But then, number seventeen saw—just as it restored Fremy’s heart, the mark on her chest disappeared, too. Fremy leaped up and called to the Braves, “It worked!” 
Number seventeen couldn’t believe its eyes. Not because Fremy had switched sides again—but because the chain-death ability was now undone. Seventeen’s research should have been flawless. What had just happened should not have had any effect. 
Rolonia and Nashetania laid into the fiends around them while Fremy fired a round through number seventeen. Without any combat capabilities, it was unable to defend itself or run. 
The last word that came to number seventeen’s mind was Why? 
Fiends mutated—they evolved their bodies by force of will. The stronger the will, the faster the rate of change and the stronger the ability to be gained. Sometimes, fiends even evolved unconsciously. 
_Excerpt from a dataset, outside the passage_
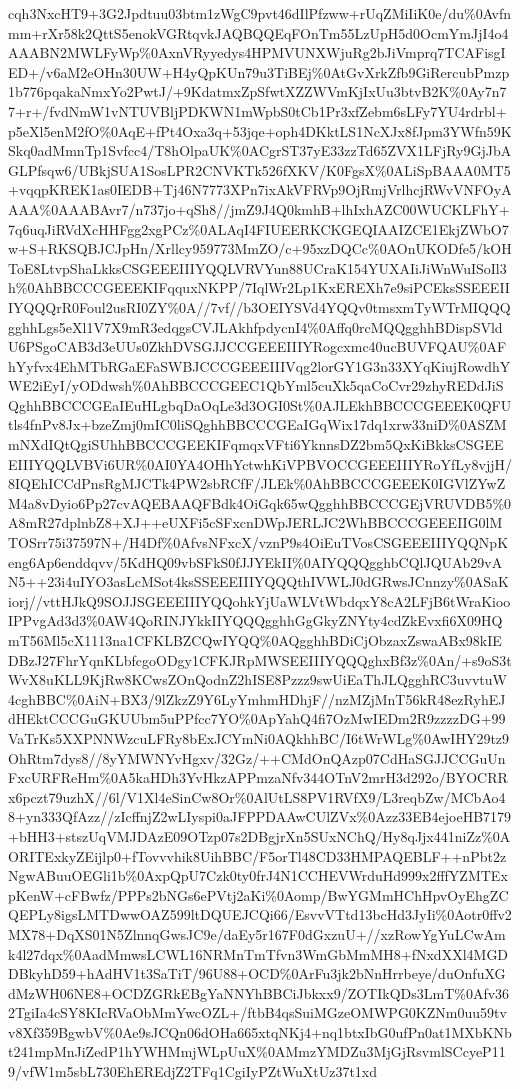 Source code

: \documentclass[]{article}
\begin{document}
cqh3NxcHT9+3G2Jpdtuu03btm1zWgC9pvt46dIlPfzww+rUqZMiIiK0e/du\%0Avfnmm+rXr58k2QttS5enokVGRtqvkJAQBQQEqFOnTm55LzUpH5d0OcmYmJjI4o4AAABN2MWLFyWp\%0AxnVRyyedys4HPMVUNXWjuRg2bJiVmprq7TCAFisgIED+/v6aM2eOHn30UW+H4yQpKUn79u3TiBEj\%0AtGvXrkZfb9GiRercubPmzp1b776pqakaNmxYo2PwtJ/+9KdatmxZpSfwtXZZWVmKjIxUu3btvB2K\%0Ay7n77+r+/fvdNmW1vNTUVBljPDKWN1mWpbS0tCb1Pr3xfZebm6sLFy7YU4rdrbl+p5eXl5enM2fO\%0AqE+fPt4Oxa3q+53jqe+oph4DKktLS1NcXJx8fJpm3YWfn59KSkq0adMmnTp1Svfcc4/T8hOlpaUK\%0ACgrST37yE33zzTd65ZVX1LFjRy9GjJbAGLPfsqw6/UBkjSUA1SosLPR2CNVKTk526fXKV/K0FgsX\%0ALiSpBAAA0MT5+vqqpKREK1as0IEDB+Tj46N7773XPn7ixAkVFRVp9OjRmjVrlhcjRWvVNFOyAAAA\%0AAABAvr7/n737jo+qSh8//jmZ9J4Q0kmhB+lhIxhAZC00WUCKLFhY+7q6uqJiRVdXcHHFgg2xgPCz\%0ALAqI4FIUEERKCKGEQIAAIZCE1EkjZWbO7w+S+RKSQBJCJpHn/Xrllcy959773MmZO/c+95xzDQCc\%0AOnUKODfe5/kOHToE8LtvpShaLkksCSGEEEIIIYQQLVRVYun88UCraK154YUXAIiJiWnWuISoIl3h\%0AhBBCCCGEEEKIFqquxNKPP/7IqlWr2Lp1KxEREXh7e9siPCEksSSEEEIIIYQQQrR0Foul2usRI0ZY\%0A//7vf//b3OEIYSVd4YQQv0tmsxmTyWTrMIQQQgghhLgs5eXl1V7X9mR3edqgsCVJLAkhfpdycnI4\%0Affq0rcMQQgghhBDispSVldU6PSgoCAB3d3eUUs0ZkhDVSGJJCCGEEEIIIYRogcxmc40ucBUVFQAU\%0AFhYyfvx4EhMTbRGaEFaSWBJCCCGEEEIIIVqg2lorGY1G3n33XYqKiujRowdhYWE2iEyI/yODdwsh\%0AhBBCCCGEEC1QbYml5cuXk5qaCoCvr29zhyREDdJiSQghhBBCCCGEaIEuHLgbqDaOqLe3d3OGI0St\%0AJLEkhBBCCCGEEEK0QFUtls4fnPv8Jx+bzeZmj0mIC0liSQghhBBCCCGEaIGqWix17dq1xrw33niD\%0ASZMmNXdIQtQgiSUhhBBCCCGEEKIFqmqxVFti6YknnsDZ2bm5QxKiBkksCSGEEEIIIYQQLVBVi6UR\%0AI0YA4OHhYctwhKiVPBVOCCGEEEIIIYRoYfLy8vjjH/8IQEhICCdPnsRgMJCTk4PW2sbRCfF/JLEk\%0AhBBCCCGEEEK0IGVlZYwZM4a8vDyio6Pp27cvAQEBAAQFBdk4OiGqk65wQgghhBBCCCGEjVRUVDB5\%0A8mR27dplnbZ8+XJ++eUXFi5cSFxcnDWpJERLJC2WhBBCCCGEEEIIG0lMTOSrr75i37597N+/H4Df\%0AfvsNFxcX/vznP9s4OiEuTVosCSGEEEIIIYQQNpKeng6Ap6enddqvv/5KdHQ09vbSFkS0fJJYEkII\%0AIYQQQgghbCQlJQUAb29vAN5++23i4uIYO3asLcMSot4ksSSEEEIIIYQQQthIVWLJ0dGRwsJCnnzy\%0ASaKiorj//vttHJkQ9SOJJSGEEEIIIYQQohkYjUaWLVtWbdqxY8cA2LFjB6tWraKiooIPPvgAd3d3\%0AW4QoRINJYkkIIYQQQgghhGgGkyZNYty4cdZkEvxfi6X09HQmT56Ml5cX1113na1CFKLBZCQwIYQQ\%0AQgghhBDiCjObzaxZswaABx98kIEDBzJ27FhrYqnKLbfcgoODgy1CFKJRpMWSEEIIIYQQQghxBf3z\%0An/+s9oS3tWvX8uKLL9KjRw8KCwsZOnQodnZ2hISE8Pzzz9swUiEaThJLQgghRC3uvvtuW4cghBBC\%0AiN+BX3/9lZkzZ9Y6LyYmhmHDhjF//nzMZjMnT56kR48ezRyhEJdHEktCCCGuGKUUbm5uPPfcc7YO\%0ApYahQ4fi7OzMwIEDm2R9zzzzDG+99VaTrKs5XXPNNWzcuLFRy8bExJCYmNi0AQkhhBC/I6tWrWLg\%0AwIHY29tz9OhRtm7dys8//8yYMWNYvHgxv/32Gz/++CMdOnQAzp07CdHaSGJJCCGuUnFxcURFReHm\%0A5kaHDh3YvHkzAPPmzaNfv344OTnV2mrH3d292o/BYOCRRx6pczt79uzhX//6l/V1Xl4eSinCw8Or\%0AlUtLS8PV1RVfX9/L3reqbZw/MCbAo48+yn333QfAzz//zIcffnjZ2wLIyspi0aJFPPDAAwCUlZVx\%0Azz33EB4ejoeHB7179+bHH3+stszUqVMJDAzE09OTzp07s2DBgjrXn5SUxNChQ/Hy8qJjx441niZz\%0AORITExkyZEijlp0+fTovvvhik8UihBBC/F5orTl48CD33HMPAQEBLF++nPbt2zNgwABuuOEGli1b\%0AxpQpU7Czk0ty0frJ4N1CCHEVWrduHd999x2fffYZMTExpKenW+cFBwfz/PPPs2bNGs6ePVtj2aKi\%0Aomp/BwYGMmHChHpvOyEhgZCQEPLy8igsLMTDwwOAZ599ltDQUEJCQi66/EsvvVTtd13bcHd3JyIi\%0Aotr0ffv2MX78+DqXS01N5ZlnnqGwsJC9e/daEy5r167F0dGxzuU+//xzRowYgYuLCwAmk4l27dqx\%0AadMmwsLCWL16NRMnTmTfvn3WmGbMmMH8+fNxdXXl4MGDDBkyhD59+hAdHV1t3SaTiT/96U88+OCD\%0ArFu3jk2bNnHrrbeye/duOnfuXGdMzWH06NE8+OCDZGRkEBgYaNNYhBBCiJbkxx9/ZOTIkQDs3LmT\%0Afv362TgiIa4cSY8KIcRVaObMmYwcOZL+/ftbB4qsSuiMGzeOMWPG0KZNm0uu59tvv8Xf359BgwbV\%0Ae9sJCQn06dOHa665xtqNKj4+nq1btxIbG0ufPn0at1MXbKNbt241mpMnJiZedP1hYWHMmjWLpUuX\%0AMmzYMDZu3MjGjRsvmlSCcyeP119/vfW1m5sbL730EhEREdjZ2TFq1CgiIyPZtWuXtUz37t1xd
\end{document}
Once, a fiend had evolved without ever realizing it. 
It was called specialist number six, Fremy’s mother. She had no abilities other than spawning Fremy. She had sacrificed all her other abilities to accomplish the one thing that was fundamentally impossible for a fiend: giving birth to a human child. 
On Tgurneu’s orders, number six had raised Fremy. She couldn’t do anything else and had been given no other role. She simply devoted everything she had to caring for Fremy and wishing for her healthy growth. 
She was the only fiend that had wholeheartedly loved Fremy. 
When Fremy was bullied and tormented, number six frantically tried to protect her. When Fremy was hurt, she desperately healed her. 
She knew Fremy was the Black Barrenbloom, and she also knew about the chain-death ability that had been cast on her. But she couldn’t tell Fremy about that. She wasn’t allowed to oppose Tgurneu.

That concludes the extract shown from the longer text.